YOUR ASSIGNMENT: After locating the line that contains "- Карты содержат" in the data below, set down exactly that line and each one after it through the line that contains "- Вклад содержит", and nothing more.

SUPPLIED DATA:
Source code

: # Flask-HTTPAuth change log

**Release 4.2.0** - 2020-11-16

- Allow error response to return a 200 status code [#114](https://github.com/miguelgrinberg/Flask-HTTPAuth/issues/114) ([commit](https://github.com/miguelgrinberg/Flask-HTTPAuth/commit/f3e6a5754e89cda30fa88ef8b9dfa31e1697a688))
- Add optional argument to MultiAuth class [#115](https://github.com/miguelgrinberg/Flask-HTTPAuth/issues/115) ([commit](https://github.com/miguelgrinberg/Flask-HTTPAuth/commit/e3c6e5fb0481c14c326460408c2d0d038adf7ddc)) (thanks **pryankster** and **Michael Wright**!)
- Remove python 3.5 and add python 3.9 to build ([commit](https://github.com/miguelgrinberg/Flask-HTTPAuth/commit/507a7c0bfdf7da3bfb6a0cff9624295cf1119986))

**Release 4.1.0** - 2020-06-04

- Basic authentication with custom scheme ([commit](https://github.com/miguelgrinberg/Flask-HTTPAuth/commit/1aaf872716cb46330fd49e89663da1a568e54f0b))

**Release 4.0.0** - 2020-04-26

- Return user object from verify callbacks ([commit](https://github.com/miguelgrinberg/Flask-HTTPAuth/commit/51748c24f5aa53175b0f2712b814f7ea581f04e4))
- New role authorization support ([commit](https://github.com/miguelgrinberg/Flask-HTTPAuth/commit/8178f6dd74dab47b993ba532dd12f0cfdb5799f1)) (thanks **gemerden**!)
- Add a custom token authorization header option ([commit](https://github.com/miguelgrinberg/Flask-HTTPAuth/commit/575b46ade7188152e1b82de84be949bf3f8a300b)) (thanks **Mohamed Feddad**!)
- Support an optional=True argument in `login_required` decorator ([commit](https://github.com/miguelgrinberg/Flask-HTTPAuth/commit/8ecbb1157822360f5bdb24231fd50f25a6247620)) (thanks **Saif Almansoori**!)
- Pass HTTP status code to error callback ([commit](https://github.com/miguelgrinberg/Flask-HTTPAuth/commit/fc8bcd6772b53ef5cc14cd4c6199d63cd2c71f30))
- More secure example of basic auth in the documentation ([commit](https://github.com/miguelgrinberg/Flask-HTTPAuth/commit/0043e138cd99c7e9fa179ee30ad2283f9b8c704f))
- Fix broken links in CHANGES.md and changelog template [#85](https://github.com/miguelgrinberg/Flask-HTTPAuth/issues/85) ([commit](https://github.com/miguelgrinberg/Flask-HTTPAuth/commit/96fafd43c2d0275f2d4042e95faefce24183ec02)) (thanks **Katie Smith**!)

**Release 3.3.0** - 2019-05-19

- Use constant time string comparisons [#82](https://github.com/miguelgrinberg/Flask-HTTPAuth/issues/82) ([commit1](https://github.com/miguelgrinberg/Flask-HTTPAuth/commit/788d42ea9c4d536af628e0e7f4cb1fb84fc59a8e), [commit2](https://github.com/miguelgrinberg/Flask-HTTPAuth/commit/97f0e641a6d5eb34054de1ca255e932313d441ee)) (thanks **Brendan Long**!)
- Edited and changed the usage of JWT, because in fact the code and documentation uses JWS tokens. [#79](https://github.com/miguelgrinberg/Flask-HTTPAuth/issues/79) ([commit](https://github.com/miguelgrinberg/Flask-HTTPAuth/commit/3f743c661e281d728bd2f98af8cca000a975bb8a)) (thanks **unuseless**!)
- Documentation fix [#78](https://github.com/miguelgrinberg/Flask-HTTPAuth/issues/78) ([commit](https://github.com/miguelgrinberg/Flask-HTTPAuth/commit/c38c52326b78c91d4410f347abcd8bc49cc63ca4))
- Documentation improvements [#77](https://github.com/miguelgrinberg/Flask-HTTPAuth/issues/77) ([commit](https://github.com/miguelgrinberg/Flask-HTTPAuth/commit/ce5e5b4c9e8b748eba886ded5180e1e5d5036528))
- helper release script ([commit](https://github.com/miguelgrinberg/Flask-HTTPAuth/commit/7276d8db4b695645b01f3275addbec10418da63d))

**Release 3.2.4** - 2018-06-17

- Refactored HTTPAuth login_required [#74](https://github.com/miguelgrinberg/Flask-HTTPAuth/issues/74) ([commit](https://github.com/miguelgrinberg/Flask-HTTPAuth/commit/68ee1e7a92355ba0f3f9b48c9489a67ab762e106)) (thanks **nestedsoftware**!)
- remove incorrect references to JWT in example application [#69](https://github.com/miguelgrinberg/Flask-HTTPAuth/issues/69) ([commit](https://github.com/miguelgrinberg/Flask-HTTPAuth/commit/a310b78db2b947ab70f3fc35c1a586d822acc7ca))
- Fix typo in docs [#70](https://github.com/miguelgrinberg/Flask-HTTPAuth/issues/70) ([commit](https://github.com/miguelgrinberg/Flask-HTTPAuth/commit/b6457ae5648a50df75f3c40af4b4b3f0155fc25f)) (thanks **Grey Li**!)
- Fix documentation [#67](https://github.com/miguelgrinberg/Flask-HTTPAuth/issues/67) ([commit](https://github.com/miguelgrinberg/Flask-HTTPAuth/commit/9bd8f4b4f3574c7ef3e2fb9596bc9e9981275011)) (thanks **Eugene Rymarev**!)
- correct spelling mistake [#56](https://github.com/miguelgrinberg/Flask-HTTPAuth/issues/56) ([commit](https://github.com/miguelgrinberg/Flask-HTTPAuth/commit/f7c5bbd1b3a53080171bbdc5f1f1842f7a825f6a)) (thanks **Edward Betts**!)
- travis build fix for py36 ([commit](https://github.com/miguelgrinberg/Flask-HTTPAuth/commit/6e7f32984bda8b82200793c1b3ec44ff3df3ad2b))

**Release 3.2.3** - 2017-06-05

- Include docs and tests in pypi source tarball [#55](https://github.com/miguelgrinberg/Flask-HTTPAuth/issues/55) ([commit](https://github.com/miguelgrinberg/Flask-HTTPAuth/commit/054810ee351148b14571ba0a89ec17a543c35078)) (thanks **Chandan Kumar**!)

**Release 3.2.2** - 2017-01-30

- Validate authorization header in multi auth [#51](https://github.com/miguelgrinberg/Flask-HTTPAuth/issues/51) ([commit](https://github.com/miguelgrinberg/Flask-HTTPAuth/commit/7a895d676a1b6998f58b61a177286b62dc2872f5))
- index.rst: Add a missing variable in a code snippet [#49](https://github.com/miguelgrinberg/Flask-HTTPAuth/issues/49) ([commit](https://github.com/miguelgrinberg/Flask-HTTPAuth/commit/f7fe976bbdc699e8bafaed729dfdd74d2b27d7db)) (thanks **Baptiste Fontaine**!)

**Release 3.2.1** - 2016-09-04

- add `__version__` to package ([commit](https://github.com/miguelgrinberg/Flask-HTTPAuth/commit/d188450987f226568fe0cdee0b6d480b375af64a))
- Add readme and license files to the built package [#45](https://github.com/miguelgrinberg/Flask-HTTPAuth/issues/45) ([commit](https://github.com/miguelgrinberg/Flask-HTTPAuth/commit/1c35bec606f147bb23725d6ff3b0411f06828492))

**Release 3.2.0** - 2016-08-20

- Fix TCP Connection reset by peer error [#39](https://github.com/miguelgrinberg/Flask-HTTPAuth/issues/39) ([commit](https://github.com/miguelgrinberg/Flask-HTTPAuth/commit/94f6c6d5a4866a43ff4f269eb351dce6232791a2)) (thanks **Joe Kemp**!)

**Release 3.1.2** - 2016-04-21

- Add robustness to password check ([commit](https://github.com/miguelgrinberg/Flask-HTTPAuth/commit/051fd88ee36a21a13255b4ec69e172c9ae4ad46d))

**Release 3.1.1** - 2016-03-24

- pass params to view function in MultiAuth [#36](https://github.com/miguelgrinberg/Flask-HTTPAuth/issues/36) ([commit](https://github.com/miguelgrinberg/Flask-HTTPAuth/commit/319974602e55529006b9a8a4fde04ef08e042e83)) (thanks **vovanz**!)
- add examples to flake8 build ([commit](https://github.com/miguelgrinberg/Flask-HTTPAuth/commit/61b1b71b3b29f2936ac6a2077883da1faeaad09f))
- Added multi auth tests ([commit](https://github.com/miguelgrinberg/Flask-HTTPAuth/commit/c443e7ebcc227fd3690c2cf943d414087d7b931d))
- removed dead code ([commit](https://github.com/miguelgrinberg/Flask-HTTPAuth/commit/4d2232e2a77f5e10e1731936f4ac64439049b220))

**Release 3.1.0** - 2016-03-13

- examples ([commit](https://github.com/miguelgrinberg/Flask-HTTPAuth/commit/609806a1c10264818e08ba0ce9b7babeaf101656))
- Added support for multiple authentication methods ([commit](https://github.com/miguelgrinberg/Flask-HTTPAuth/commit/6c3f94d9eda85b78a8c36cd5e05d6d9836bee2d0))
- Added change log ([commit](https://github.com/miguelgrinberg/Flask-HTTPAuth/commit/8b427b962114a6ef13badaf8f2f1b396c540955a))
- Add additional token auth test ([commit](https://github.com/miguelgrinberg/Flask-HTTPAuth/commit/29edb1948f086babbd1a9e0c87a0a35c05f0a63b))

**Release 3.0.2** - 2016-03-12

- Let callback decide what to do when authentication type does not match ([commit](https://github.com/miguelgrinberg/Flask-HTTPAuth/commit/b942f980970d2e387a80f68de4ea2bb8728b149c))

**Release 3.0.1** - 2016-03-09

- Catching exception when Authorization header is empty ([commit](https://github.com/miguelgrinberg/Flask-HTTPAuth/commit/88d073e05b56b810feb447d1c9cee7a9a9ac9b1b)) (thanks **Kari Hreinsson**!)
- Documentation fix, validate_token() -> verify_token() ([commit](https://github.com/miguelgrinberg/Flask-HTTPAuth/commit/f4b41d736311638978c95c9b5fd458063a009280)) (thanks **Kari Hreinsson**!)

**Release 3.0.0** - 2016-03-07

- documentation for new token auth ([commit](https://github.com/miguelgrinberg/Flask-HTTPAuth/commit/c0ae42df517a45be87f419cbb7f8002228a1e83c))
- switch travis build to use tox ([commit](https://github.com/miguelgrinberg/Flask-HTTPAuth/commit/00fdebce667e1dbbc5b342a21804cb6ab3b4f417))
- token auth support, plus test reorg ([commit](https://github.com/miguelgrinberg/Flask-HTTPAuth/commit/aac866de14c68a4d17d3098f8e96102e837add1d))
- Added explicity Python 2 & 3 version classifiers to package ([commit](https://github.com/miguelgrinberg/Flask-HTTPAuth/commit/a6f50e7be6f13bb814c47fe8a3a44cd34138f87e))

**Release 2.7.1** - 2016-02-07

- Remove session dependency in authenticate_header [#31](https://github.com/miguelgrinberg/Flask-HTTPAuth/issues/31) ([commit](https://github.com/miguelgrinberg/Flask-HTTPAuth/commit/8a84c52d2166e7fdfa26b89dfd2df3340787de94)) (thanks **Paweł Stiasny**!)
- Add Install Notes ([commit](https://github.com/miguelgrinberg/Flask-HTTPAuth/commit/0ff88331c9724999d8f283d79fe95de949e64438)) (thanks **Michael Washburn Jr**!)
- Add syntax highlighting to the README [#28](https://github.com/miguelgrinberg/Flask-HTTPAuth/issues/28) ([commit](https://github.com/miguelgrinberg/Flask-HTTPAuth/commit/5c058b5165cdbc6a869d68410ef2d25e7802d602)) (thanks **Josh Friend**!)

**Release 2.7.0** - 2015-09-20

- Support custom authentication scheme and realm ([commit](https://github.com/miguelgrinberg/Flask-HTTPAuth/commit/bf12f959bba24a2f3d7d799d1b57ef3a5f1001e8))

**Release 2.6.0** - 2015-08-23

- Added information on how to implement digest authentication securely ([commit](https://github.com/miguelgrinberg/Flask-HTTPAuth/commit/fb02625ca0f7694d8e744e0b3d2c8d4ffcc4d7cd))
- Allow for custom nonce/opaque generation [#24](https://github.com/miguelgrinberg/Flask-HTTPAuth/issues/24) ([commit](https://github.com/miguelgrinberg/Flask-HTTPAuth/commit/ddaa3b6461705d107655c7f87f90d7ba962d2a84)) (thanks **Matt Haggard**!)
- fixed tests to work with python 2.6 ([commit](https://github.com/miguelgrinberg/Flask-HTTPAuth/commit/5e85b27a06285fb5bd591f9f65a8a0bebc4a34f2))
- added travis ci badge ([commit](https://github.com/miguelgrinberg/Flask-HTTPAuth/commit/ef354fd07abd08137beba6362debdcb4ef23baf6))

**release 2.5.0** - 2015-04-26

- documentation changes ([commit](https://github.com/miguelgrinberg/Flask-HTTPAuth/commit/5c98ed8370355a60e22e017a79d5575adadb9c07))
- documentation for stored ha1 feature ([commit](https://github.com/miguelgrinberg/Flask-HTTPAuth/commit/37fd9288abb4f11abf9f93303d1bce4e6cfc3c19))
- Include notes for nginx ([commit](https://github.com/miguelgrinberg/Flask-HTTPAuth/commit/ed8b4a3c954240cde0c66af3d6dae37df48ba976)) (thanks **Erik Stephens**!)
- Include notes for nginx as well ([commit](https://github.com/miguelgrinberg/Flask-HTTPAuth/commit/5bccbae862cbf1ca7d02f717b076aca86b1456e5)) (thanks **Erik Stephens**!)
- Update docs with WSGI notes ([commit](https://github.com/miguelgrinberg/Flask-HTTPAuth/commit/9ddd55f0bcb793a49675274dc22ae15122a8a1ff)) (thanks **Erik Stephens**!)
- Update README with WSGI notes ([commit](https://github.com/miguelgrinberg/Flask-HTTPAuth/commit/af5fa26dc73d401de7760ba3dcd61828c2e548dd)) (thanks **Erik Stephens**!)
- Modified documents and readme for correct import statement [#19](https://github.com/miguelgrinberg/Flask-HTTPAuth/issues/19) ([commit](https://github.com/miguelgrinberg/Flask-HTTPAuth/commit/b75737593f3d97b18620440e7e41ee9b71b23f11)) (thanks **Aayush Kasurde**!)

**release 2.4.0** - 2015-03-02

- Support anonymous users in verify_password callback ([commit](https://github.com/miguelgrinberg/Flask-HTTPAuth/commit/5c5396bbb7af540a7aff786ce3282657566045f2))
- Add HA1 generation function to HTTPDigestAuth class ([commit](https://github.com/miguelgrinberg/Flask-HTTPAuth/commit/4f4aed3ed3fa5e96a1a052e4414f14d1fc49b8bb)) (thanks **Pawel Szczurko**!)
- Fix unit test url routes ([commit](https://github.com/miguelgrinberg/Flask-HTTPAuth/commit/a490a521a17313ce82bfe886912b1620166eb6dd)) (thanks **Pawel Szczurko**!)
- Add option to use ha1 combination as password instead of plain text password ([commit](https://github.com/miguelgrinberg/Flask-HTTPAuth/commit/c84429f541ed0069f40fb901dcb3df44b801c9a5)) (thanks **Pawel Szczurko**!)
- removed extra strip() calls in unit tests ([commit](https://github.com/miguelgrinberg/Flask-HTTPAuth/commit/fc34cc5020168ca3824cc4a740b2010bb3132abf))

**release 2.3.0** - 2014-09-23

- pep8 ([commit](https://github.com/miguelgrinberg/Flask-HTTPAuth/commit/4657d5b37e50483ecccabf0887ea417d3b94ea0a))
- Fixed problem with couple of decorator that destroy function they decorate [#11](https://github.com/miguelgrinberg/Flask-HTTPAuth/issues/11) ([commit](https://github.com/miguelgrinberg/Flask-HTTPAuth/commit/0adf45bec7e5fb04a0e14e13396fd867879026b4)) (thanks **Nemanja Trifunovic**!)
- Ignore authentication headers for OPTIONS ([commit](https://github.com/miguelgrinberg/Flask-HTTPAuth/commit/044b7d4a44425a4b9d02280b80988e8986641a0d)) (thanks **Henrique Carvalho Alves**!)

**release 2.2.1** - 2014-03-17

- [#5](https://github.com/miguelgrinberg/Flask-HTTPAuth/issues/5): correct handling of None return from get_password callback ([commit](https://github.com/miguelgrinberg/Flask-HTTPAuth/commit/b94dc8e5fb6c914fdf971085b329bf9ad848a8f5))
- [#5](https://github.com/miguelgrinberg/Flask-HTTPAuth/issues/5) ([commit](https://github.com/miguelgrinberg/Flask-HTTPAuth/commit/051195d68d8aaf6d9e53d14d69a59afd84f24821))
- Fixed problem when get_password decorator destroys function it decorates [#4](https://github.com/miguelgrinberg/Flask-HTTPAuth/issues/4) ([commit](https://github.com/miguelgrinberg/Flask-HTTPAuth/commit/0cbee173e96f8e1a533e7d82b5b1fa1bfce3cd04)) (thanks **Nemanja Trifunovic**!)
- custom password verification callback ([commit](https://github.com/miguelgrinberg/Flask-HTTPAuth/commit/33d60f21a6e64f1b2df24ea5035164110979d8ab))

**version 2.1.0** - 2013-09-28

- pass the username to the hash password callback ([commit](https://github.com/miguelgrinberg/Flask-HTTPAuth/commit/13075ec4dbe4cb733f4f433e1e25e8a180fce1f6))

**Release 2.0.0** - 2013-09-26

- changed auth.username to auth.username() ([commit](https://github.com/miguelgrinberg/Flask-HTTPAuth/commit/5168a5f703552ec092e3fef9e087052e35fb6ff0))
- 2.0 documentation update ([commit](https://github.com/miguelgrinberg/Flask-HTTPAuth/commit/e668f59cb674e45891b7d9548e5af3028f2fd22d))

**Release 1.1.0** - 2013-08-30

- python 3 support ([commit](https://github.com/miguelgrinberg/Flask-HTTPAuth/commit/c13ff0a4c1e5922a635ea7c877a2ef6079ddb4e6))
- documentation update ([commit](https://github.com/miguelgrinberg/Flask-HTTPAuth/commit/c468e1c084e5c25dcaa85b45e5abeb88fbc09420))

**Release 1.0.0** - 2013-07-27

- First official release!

--

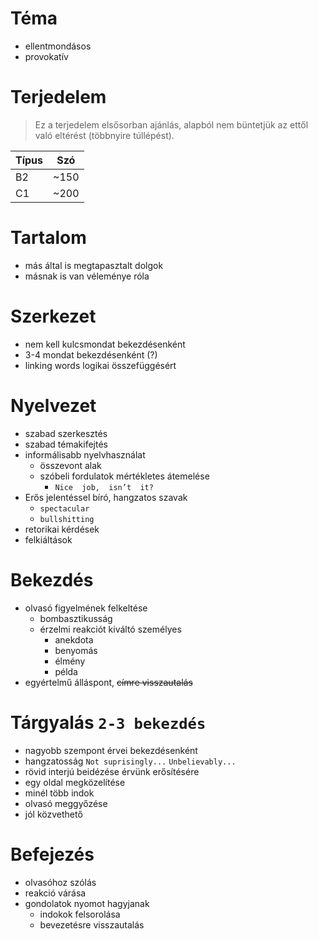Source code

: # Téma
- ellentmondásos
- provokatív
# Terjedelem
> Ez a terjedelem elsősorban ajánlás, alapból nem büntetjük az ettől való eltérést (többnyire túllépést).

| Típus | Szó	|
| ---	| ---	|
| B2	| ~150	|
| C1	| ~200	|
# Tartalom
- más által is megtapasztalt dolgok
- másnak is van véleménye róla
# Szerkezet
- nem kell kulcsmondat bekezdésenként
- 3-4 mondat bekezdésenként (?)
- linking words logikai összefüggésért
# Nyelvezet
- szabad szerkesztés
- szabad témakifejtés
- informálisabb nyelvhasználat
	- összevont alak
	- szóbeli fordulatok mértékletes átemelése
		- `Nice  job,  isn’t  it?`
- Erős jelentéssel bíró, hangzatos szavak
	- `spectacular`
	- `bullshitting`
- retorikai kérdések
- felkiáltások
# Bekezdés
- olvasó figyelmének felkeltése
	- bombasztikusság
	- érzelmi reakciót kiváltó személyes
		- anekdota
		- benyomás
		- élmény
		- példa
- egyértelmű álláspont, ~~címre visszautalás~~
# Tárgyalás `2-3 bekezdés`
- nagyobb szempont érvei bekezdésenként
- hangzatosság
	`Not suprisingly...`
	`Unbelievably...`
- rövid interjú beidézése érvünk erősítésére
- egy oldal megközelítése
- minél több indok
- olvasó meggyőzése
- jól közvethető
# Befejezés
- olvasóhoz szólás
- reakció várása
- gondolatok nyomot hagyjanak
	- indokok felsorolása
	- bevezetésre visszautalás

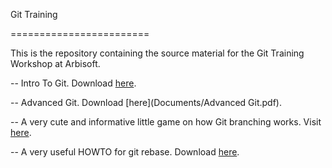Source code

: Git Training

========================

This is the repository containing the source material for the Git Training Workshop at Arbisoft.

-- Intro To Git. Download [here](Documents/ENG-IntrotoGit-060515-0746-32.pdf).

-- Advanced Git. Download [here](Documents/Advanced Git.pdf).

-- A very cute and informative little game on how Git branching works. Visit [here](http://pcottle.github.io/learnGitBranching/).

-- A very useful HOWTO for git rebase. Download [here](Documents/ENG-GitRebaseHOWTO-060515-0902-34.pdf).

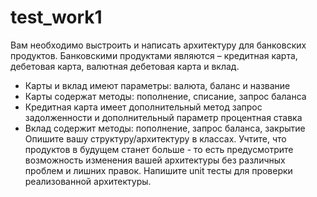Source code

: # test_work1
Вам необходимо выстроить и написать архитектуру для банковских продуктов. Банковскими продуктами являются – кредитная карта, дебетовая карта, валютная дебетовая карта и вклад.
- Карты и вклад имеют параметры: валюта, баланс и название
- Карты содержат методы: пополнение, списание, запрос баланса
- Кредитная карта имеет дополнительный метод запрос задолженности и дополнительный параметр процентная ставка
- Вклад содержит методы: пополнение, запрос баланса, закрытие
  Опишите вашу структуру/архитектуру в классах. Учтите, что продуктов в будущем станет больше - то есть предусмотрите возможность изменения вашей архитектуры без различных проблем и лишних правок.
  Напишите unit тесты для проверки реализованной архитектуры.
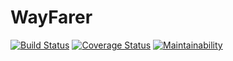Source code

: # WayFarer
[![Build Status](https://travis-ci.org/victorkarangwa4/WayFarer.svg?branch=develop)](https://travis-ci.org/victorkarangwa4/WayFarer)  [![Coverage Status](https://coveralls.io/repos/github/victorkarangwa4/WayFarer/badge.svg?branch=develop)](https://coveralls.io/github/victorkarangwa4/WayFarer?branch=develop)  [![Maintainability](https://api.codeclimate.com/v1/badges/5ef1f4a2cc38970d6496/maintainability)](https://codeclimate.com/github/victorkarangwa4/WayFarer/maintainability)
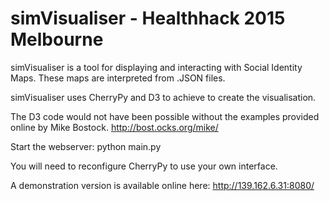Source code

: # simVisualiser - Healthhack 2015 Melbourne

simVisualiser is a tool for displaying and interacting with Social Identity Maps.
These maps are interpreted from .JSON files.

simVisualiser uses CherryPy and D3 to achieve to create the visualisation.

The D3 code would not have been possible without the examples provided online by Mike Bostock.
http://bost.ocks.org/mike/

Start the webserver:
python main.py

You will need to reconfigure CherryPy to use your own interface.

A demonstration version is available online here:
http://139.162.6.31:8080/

==

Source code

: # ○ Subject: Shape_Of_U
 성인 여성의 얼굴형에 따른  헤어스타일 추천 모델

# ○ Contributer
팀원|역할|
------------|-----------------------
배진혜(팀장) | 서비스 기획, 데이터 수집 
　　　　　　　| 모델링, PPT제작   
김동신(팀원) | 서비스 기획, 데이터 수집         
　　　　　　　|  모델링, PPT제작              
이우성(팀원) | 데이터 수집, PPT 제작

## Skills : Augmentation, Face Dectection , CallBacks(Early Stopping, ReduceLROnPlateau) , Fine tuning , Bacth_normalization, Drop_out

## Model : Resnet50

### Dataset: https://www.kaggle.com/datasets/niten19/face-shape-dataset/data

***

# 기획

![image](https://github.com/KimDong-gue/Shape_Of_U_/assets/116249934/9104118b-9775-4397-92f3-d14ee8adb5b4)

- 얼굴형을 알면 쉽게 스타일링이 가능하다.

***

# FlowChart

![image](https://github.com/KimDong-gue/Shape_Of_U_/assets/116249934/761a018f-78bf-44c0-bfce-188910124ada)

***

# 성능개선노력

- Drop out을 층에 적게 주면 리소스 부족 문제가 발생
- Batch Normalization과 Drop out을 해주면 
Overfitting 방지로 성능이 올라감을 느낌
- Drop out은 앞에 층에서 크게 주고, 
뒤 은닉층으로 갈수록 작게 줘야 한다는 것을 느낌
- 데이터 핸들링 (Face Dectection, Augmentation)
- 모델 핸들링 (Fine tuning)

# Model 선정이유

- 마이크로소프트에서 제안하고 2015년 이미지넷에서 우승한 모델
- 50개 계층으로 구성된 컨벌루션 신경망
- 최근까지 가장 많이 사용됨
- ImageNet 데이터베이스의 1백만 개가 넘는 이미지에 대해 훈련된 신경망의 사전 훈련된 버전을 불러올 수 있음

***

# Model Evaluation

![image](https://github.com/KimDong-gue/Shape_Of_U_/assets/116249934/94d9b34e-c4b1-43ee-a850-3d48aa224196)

ANSWER BELOW:
- Карты содержат методы: пополнение, списание, запрос баланса
- Кредитная карта имеет дополнительный метод запрос задолженности и дополнительный параметр процентная ставка
- Вклад содержит методы: пополнение, запрос баланса, закрытие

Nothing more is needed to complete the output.